Singapore Exchange (SGX) to Allow Special Purpose Acquisition Company (SPAC) Listings: What You Should Know
The Singapore Exchange (SGX) will allow special purpose acquisition companies (SPACs) to list in our country, with effect from 3 September 2021.
This makes SGX the first major stock market in Asia to offer SPAC listings.
The announcement from the Singapore stock exchange comes after a month of public consultation at the end-March of this year.
Here’s what you should know SGX’s new SPAC framework in under 60 seconds!
A Primer About SPACs
SPACS are “blank cheque” shell companies designed to take private companies public without going through the traditional initial public offering (IPO) process.
The main advantage of a SPAC transaction is that a private company can become a listed company with more certainty and control over its pricing and deal terms compared to the traditional IPO route.

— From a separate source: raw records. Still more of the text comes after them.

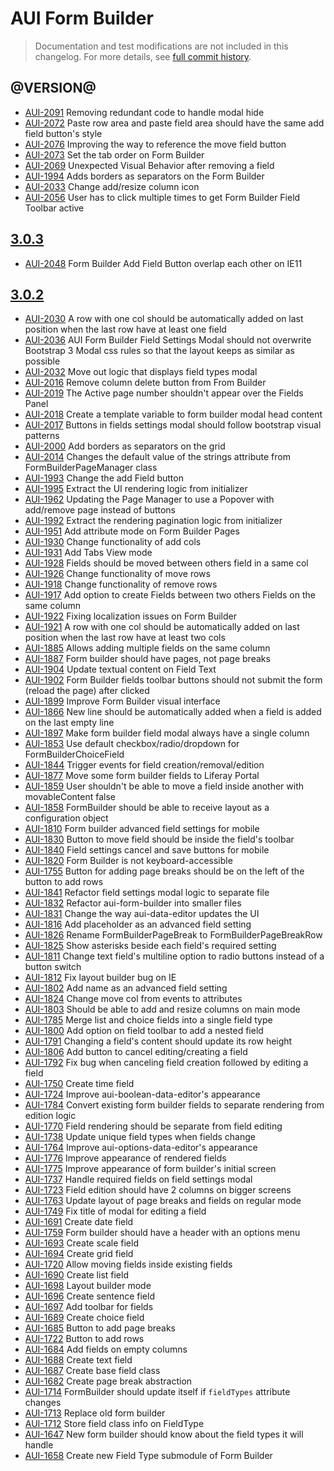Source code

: # AUI Form Builder

> Documentation and test modifications are not included in this changelog. For more details, see [full commit history](https://github.com/liferay/alloy-ui/commits/master/src/aui-form-builder).

## @VERSION@

* [AUI-2091](https://issues.liferay.com/browse/AUI-2091) Removing redundant code to handle modal hide
* [AUI-2072](https://issues.liferay.com/browse/AUI-2072) Paste row area and paste field area should have the same add field button's style
* [AUI-2076](https://issues.liferay.com/browse/AUI-2076) Improving the way to reference the move field button
* [AUI-2073](https://issues.liferay.com/browse/AUI-2073) Set the tab order on Form Builder
* [AUI-2069](https://issues.liferay.com/browse/AUI-2069) Unexpected Visual Behavior after removing a field
* [AUI-1994](https://issues.liferay.com/browse/AUI-1994) Adds borders as separators on the Form Builder
* [AUI-2033](https://issues.liferay.com/browse/AUI-2033) Change add/resize column icon
* [AUI-2056](https://issues.liferay.com/browse/AUI-2056) User has to click multiple times to get Form Builder Field Toolbar active

## [3.0.3](https://github.com/liferay/alloy-ui/releases/tag/3.0.3)

* [AUI-2048](https://issues.liferay.com/browse/AUI-2048) Form Builder Add Field Button overlap each other on IE11

## [3.0.2](https://github.com/liferay/alloy-ui/releases/tag/3.0.2)

* [AUI-2030](https://issues.liferay.com/browse/AUI-2030) A row with one col should be automatically added on last position when the last row have at least one field
* [AUI-2036](https://issues.liferay.com/browse/AUI-2036) AUI Form Builder Field Settings Modal should not overwrite Bootstrap 3 Modal css rules so that the layout keeps as similar as possible
* [AUI-2032](https://issues.liferay.com/browse/AUI-2032) Move out logic that displays field types modal
* [AUI-2016](https://issues.liferay.com/browse/AUI-2016) Remove column delete button from From Builder
* [AUI-2019](https://issues.liferay.com/browse/AUI-2019) The Active page number shouldn't appear over the Fields Panel
* [AUI-2018](https://issues.liferay.com/browse/AUI-2018) Create a template variable to form builder modal head content
* [AUI-2017](https://issues.liferay.com/browse/AUI-2017) Buttons in fields settings modal should follow bootstrap visual patterns
* [AUI-2000](https://issues.liferay.com/browse/AUI-2000) Add borders as separators on the grid
* [AUI-2014](https://issues.liferay.com/browse/AUI-2014) Changes the default value of the strings attribute from FormBuilderPageManager class
* [AUI-1993](https://issues.liferay.com/browse/AUI-1993) Change the add Field button
* [AUI-1995](https://issues.liferay.com/browse/AUI-1995) Extract the UI rendering logic from initializer
* [AUI-1962](https://issues.liferay.com/browse/AUI-1962) Updating the Page Manager to use a Popover with add/remove page instead of buttons
* [AUI-1992](https://issues.liferay.com/browse/AUI-1992) Extract the rendering pagination logic from initializer
* [AUI-1951](https://issues.liferay.com/browse/AUI-1951) Add attribute mode on Form Builder Pages
* [AUI-1930](https://issues.liferay.com/browse/AUI-1930) Change functionality of add cols
* [AUI-1931](https://issues.liferay.com/browse/AUI-1931) Add Tabs View mode
* [AUI-1928](https://issues.liferay.com/browse/AUI-1928) Fields should be moved between others field in a same col
* [AUI-1926](https://issues.liferay.com/browse/AUI-1926) Change functionality of move rows
* [AUI-1918](https://issues.liferay.com/browse/AUI-1918) Change functionality of remove rows
* [AUI-1917](https://issues.liferay.com/browse/AUI-1917) Add option to create Fields between two others Fields on the same column
* [AUI-1922](https://issues.liferay.com/browse/AUI-1922) Fixing localization issues on Form Builder
* [AUI-1921](https://issues.liferay.com/browse/AUI-1921) A row with one col should be automatically added on last position when the last row have at least two cols
* [AUI-1885](https://issues.liferay.com/browse/AUI-1885) Allows adding multiple fields on the same column
* [AUI-1887](https://issues.liferay.com/browse/AUI-1887) Form builder should have pages, not page breaks
* [AUI-1904](https://issues.liferay.com/browse/AUI-1904) Update textual content on Field Text
* [AUI-1902](https://issues.liferay.com/browse/AUI-1902) Form Builder fields toolbar buttons should not submit the form (reload the page) after clicked
* [AUI-1899](https://issues.liferay.com/browse/AUI-1899) Improve Form Builder visual interface
* [AUI-1866](https://issues.liferay.com/browse/AUI-1866) New line should be automatically added when a field is added on the last empty line
* [AUI-1897](https://issues.liferay.com/browse/AUI-1897) Make form builder field modal always have a single column
* [AUI-1853](https://issues.liferay.com/browse/AUI-1853) Use default checkbox/radio/dropdown for FormBuilderChoiceField
* [AUI-1844](https://issues.liferay.com/browse/AUI-1844) Trigger events for field creation/removal/edition
* [AUI-1877](https://issues.liferay.com/browse/AUI-1877) Move some form builder fields to Liferay Portal
* [AUI-1859](https://issues.liferay.com/browse/AUI-1859) User shouldn't be able to move a field inside another with movableContent false
* [AUI-1858](https://issues.liferay.com/browse/AUI-1858) FormBuilder should be able to receive layout as a configuration object
* [AUI-1810](https://issues.liferay.com/browse/AUI-1810) Form builder advanced field settings for mobile
* [AUI-1830](https://issues.liferay.com/browse/AUI-1830) Button to move field should be inside the field's toolbar
* [AUI-1840](https://issues.liferay.com/browse/AUI-1840) Field settings cancel and save buttons for mobile
* [AUI-1820](https://issues.liferay.com/browse/AUI-1820) Form Builder is not keyboard-accessible
* [AUI-1755](https://issues.liferay.com/browse/AUI-1755) Button for adding page breaks should be on the left of the button to add rows
* [AUI-1841](https://issues.liferay.com/browse/AUI-1841) Refactor field settings modal logic to separate file
* [AUI-1832](https://issues.liferay.com/browse/AUI-1832) Refactor aui-form-builder into smaller files
* [AUI-1831](https://issues.liferay.com/browse/AUI-1831) Change the way aui-data-editor updates the UI
* [AUI-1816](https://issues.liferay.com/browse/AUI-1816) Add placeholder as an advanced field setting
* [AUI-1826](https://issues.liferay.com/browse/AUI-1826) Rename FormBuilderPageBreak to FormBuilderPageBreakRow
* [AUI-1825](https://issues.liferay.com/browse/AUI-1825) Show asterisks beside each field's required setting
* [AUI-1811](https://issues.liferay.com/browse/AUI-1811) Change text field's multiline option to radio buttons instead of a button switch
* [AUI-1812](https://issues.liferay.com/browse/AUI-1812) Fix layout builder bug on IE
* [AUI-1802](https://issues.liferay.com/browse/AUI-1802) Add name as an advanced field setting
* [AUI-1824](https://issues.liferay.com/browse/AUI-1824) Change move col from events to attributes
* [AUI-1803](https://issues.liferay.com/browse/AUI-1803) Should be able to add and resize columns on main mode
* [AUI-1785](https://issues.liferay.com/browse/AUI-1785) Merge list and choice fields into a single field type
* [AUI-1800](https://issues.liferay.com/browse/AUI-1800) Add option on field toolbar to add a nested field
* [AUI-1791](https://issues.liferay.com/browse/AUI-1791) Changing a field's content should update its row height
* [AUI-1806](https://issues.liferay.com/browse/AUI-1806) Add button to cancel editing/creating a field
* [AUI-1792](https://issues.liferay.com/browse/AUI-1792) Fix bug when canceling field creation followed by editing a field
* [AUI-1750](https://issues.liferay.com/browse/AUI-1750) Create time field
* [AUI-1724](https://issues.liferay.com/browse/AUI-1724) Improve aui-boolean-data-editor's appearance
* [AUI-1784](https://issues.liferay.com/browse/AUI-1784) Convert existing form builder fields to separate rendering from edition logic
* [AUI-1770](https://issues.liferay.com/browse/AUI-1770) Field rendering should be separate from field editing
* [AUI-1738](https://issues.liferay.com/browse/AUI-1738) Update unique field types when fields change
* [AUI-1764](https://issues.liferay.com/browse/AUI-1764) Improve aui-options-data-editor's appearance
* [AUI-1776](https://issues.liferay.com/browse/AUI-1776) Improve appearance of rendered fields
* [AUI-1775](https://issues.liferay.com/browse/AUI-1775) Improve appearance of form builder's initial screen
* [AUI-1737](https://issues.liferay.com/browse/AUI-1737) Handle required fields on field settings modal
* [AUI-1723](https://issues.liferay.com/browse/AUI-1723) Field edition should have 2 columns on bigger screens
* [AUI-1763](https://issues.liferay.com/browse/AUI-1763) Update layout of page breaks and fields on regular mode
* [AUI-1749](https://issues.liferay.com/browse/AUI-1749) Fix title of modal for editing a field
* [AUI-1691](https://issues.liferay.com/browse/AUI-1691) Create date field
* [AUI-1759](https://issues.liferay.com/browse/AUI-1759) Form builder should have a header with an options menu
* [AUI-1693](https://issues.liferay.com/browse/AUI-1693) Create scale field
* [AUI-1694](https://issues.liferay.com/browse/AUI-1694) Create grid field
* [AUI-1720](https://issues.liferay.com/browse/AUI-1720) Allow moving fields inside existing fields
* [AUI-1690](https://issues.liferay.com/browse/AUI-1690) Create list field
* [AUI-1698](https://issues.liferay.com/browse/AUI-1698) Layout builder mode
* [AUI-1696](https://issues.liferay.com/browse/AUI-1696) Create sentence field
* [AUI-1697](https://issues.liferay.com/browse/AUI-1697) Add toolbar for fields
* [AUI-1689](https://issues.liferay.com/browse/AUI-1689) Create choice field
* [AUI-1685](https://issues.liferay.com/browse/AUI-1685) Button to add page breaks
* [AUI-1722](https://issues.liferay.com/browse/AUI-1722) Button to add rows
* [AUI-1684](https://issues.liferay.com/browse/AUI-1684) Add fields on empty columns
* [AUI-1688](https://issues.liferay.com/browse/AUI-1688) Create text field
* [AUI-1687](https://issues.liferay.com/browse/AUI-1687) Create base field class
* [AUI-1682](https://issues.liferay.com/browse/AUI-1682) Create page break abstraction
* [AUI-1714](https://issues.liferay.com/browse/AUI-1714) FormBuilder should update itself if `fieldTypes` attribute changes
* [AUI-1713](https://issues.liferay.com/browse/AUI-1713) Replace old form builder
* [AUI-1712](https://issues.liferay.com/browse/AUI-1712) Store field class info on FieldType
* [AUI-1647](https://issues.liferay.com/browse/AUI-1647) New form builder should know about the field types it will handle
* [AUI-1658](https://issues.liferay.com/browse/AUI-1658) Create new Field Type submodule of Form Builder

Once the funds are raised, the SPAC’s management team (referred to as sponsors) has a fixed timeframe to “de-SPAC”, which is to identify a target company and complete the acquisition.
If a suitable deal is not found, the SPAC will be liquidated, and investors get back their money.
Ride-hailing firm Grab captured headlines earlier this year when it said it’ll become a public company in the US through a SPAC merger.
The SGX SPAC Framework
Around 80 respondents, including financial institutions, investment banks, and private investors, gave feedback, making it possibly the highest response rate to an SGX consultation in recent times.
Almost all the respondents felt that introducing a SPAC framework would benefit companies, investors and the Singapore capital market.
Key Features of the Framework
Under the SGX SPAC framework, the SPAC must have a minimum market capitalisation of S$150 million.
According to SGX’s research and the market feedback, a SPAC merger is typically at least three to eight times the initial size of the SPAC.
This means that the SPACs will be going for acquisition targets with a valuation of at least S$450 million, which gives a sweet spot for deal sizes in Asia that ranges between S$500 million and S$1 billion.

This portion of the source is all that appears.